● **Supplied data**
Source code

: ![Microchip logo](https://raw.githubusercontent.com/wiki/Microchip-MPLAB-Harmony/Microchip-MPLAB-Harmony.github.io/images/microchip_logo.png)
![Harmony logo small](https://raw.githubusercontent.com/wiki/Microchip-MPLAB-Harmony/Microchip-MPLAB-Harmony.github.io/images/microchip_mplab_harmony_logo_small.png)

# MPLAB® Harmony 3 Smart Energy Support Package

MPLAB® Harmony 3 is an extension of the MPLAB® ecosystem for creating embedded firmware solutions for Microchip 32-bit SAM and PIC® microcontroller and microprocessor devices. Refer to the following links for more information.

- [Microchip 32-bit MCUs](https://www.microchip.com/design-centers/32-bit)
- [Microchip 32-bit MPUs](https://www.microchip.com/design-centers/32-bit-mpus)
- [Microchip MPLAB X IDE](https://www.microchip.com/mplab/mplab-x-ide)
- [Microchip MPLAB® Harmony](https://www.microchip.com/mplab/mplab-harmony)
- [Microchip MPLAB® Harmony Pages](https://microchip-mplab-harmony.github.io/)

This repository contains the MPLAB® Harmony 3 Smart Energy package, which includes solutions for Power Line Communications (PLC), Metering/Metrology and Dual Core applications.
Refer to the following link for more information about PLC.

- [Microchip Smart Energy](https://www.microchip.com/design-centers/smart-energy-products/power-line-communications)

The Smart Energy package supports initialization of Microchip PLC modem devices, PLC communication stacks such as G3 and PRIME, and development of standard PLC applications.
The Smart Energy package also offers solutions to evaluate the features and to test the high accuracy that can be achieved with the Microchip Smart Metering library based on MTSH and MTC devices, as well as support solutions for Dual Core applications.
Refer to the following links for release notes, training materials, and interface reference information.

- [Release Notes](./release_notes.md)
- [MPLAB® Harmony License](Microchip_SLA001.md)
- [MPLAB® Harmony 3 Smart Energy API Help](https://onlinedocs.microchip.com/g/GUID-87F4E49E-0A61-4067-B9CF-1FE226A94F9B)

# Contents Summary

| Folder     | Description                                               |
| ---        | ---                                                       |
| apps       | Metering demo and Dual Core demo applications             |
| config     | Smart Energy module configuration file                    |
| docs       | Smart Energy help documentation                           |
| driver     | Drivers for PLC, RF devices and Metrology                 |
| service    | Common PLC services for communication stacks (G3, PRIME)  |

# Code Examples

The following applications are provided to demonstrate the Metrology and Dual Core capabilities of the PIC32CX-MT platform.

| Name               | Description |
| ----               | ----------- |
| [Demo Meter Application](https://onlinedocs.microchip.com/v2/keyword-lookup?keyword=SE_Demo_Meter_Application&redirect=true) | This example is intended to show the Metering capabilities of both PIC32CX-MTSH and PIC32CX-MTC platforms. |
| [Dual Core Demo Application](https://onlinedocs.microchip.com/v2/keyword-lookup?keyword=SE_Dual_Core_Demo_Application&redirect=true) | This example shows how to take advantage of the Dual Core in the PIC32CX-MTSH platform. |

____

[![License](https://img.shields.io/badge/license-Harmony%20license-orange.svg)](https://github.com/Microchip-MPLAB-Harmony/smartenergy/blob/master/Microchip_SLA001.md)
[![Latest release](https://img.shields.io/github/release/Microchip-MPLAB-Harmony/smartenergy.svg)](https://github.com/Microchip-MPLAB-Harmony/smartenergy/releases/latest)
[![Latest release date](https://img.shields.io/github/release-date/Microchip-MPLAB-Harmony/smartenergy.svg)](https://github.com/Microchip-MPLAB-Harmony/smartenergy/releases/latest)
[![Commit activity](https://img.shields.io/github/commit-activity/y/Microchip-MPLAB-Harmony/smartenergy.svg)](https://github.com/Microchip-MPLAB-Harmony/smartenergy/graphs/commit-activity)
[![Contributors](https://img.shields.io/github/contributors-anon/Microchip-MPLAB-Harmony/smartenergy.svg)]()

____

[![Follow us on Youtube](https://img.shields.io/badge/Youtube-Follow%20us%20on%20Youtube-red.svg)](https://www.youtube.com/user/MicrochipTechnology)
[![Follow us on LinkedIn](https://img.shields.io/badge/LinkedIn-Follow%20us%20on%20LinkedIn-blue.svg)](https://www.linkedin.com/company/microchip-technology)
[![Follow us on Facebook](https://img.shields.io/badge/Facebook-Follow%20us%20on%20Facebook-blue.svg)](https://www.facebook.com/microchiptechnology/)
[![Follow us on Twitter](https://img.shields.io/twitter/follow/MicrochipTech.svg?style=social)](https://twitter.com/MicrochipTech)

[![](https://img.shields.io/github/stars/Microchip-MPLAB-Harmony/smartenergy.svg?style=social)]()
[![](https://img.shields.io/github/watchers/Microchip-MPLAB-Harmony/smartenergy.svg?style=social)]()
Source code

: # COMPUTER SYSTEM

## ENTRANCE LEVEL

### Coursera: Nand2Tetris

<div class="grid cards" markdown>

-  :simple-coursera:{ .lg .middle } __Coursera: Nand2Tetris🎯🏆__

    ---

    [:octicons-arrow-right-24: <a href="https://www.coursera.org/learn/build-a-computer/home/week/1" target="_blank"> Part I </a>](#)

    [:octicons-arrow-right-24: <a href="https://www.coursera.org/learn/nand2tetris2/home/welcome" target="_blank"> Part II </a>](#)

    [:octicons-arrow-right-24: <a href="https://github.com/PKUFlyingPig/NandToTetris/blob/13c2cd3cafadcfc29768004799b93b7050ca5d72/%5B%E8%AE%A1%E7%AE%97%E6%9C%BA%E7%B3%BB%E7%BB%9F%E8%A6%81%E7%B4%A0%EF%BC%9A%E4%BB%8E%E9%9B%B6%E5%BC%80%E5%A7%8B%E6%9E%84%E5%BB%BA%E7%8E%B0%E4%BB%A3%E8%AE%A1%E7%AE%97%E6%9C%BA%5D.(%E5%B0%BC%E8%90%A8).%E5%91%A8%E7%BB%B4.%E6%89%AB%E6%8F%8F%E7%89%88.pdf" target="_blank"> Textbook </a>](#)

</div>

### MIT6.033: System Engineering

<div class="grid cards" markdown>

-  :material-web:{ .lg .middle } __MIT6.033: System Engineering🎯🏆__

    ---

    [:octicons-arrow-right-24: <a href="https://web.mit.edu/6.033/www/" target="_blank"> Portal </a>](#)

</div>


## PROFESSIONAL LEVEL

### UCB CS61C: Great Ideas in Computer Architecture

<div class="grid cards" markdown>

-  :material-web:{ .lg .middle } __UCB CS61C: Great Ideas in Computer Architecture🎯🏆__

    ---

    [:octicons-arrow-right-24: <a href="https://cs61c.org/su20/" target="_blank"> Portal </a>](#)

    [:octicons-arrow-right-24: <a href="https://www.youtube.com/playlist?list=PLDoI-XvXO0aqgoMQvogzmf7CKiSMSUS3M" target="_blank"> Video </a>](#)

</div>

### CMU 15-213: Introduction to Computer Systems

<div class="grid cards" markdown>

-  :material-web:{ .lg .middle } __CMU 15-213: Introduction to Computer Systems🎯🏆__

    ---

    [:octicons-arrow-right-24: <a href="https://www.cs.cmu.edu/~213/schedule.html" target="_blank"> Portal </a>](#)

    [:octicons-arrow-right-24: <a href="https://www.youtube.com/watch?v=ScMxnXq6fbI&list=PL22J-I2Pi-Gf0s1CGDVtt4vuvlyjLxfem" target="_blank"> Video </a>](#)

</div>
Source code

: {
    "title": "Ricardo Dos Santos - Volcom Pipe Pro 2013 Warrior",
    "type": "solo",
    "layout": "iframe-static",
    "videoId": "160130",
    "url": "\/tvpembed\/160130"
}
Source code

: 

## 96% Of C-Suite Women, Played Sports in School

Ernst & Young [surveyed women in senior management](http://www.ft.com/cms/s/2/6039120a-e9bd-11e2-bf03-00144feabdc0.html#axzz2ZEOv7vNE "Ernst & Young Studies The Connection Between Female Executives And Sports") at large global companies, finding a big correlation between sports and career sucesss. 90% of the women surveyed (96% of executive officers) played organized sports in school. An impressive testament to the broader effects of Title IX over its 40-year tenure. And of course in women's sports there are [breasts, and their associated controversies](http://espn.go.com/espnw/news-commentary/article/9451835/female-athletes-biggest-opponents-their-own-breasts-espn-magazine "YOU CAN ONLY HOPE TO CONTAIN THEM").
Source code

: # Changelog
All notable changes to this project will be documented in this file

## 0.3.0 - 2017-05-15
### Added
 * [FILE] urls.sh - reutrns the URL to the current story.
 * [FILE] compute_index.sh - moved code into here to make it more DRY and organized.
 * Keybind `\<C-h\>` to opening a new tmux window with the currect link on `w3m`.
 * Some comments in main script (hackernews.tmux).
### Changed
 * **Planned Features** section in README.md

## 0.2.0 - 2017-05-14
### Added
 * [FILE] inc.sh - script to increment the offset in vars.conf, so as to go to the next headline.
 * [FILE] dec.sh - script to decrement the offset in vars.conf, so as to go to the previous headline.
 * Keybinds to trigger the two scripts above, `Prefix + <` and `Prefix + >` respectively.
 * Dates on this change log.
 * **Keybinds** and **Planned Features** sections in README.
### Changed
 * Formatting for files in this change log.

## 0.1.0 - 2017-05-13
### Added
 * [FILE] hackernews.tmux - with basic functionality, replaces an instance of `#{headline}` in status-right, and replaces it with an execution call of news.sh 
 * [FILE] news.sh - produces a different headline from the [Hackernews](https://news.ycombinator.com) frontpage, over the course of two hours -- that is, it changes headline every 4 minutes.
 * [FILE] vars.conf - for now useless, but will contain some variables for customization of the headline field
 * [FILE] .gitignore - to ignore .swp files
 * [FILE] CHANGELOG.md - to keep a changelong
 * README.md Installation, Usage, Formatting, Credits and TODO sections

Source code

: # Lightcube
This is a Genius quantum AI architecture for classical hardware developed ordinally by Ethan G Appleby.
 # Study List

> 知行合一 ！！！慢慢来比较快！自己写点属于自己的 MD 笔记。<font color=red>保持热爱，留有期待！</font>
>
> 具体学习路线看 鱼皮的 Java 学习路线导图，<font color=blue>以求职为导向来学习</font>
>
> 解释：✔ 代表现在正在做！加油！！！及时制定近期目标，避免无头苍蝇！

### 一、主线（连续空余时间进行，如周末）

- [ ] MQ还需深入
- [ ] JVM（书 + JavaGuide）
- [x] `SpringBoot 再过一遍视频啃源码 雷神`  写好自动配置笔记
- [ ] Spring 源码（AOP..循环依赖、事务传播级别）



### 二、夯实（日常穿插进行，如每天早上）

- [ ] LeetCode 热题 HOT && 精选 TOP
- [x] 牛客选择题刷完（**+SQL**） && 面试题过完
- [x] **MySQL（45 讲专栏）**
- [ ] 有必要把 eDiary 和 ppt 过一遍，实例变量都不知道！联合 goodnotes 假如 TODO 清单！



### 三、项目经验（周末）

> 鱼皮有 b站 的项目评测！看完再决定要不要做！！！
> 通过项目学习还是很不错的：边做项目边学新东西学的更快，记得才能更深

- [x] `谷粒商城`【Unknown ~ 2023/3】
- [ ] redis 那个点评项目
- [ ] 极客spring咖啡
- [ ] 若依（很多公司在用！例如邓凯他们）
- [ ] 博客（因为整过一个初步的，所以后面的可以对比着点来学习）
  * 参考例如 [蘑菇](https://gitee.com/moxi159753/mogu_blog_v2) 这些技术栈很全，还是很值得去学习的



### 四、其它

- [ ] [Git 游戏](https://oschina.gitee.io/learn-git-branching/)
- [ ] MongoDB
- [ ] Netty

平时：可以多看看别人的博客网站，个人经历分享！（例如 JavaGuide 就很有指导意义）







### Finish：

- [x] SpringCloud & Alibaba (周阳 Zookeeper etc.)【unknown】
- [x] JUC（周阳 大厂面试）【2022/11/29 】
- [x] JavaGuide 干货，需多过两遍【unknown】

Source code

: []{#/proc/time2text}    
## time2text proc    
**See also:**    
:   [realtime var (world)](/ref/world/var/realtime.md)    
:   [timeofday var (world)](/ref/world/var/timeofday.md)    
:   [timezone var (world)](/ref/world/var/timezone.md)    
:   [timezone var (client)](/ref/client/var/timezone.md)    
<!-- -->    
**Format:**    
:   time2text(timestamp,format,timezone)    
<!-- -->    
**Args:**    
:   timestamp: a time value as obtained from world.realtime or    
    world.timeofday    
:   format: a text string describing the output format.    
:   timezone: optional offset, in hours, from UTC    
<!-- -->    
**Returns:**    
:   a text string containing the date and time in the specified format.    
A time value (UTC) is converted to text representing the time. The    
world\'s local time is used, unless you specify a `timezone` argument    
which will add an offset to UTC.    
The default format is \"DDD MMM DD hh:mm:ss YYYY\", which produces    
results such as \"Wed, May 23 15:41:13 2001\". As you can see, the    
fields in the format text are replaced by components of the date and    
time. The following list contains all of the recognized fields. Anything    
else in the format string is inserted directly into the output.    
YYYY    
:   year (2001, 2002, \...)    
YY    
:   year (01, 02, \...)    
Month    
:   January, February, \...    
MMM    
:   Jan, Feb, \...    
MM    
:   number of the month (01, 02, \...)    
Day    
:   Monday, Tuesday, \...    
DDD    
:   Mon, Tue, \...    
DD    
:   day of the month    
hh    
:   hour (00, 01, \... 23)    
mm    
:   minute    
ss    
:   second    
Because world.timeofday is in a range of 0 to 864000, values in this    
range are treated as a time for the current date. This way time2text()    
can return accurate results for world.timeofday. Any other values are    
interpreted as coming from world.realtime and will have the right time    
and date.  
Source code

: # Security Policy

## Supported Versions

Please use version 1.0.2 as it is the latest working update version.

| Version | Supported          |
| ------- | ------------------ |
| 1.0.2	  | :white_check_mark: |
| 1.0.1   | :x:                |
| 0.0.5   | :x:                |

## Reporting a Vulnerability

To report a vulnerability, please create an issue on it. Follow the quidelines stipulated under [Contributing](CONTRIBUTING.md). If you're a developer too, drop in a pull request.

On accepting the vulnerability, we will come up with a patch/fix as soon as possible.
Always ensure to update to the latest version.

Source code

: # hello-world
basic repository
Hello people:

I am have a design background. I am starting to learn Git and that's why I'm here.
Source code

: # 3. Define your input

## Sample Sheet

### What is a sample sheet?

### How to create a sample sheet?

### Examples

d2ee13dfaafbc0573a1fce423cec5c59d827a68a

● **Work instruction**
Among the entries above, find the line with "- [ ] 极客spring咖啡" and the line with "- [x] SpringCloud"; give again exactly these two lines and all lines between them.

● **Answer space**
- [ ] 极客spring咖啡
- [ ] 若依（很多公司在用！例如邓凯他们）
- [ ] 博客（因为整过一个初步的，所以后面的可以对比着点来学习）
  * 参考例如 [蘑菇](https://gitee.com/moxi159753/mogu_blog_v2) 这些技术栈很全，还是很值得去学习的



### 四、其它

- [ ] [Git 游戏](https://oschina.gitee.io/learn-git-branching/)
- [ ] MongoDB
- [ ] Netty

平时：可以多看看别人的博客网站，个人经历分享！（例如 JavaGuide 就很有指导意义）







### Finish：

- [x] SpringCloud & Alibaba (周阳 Zookeeper etc.)【unknown】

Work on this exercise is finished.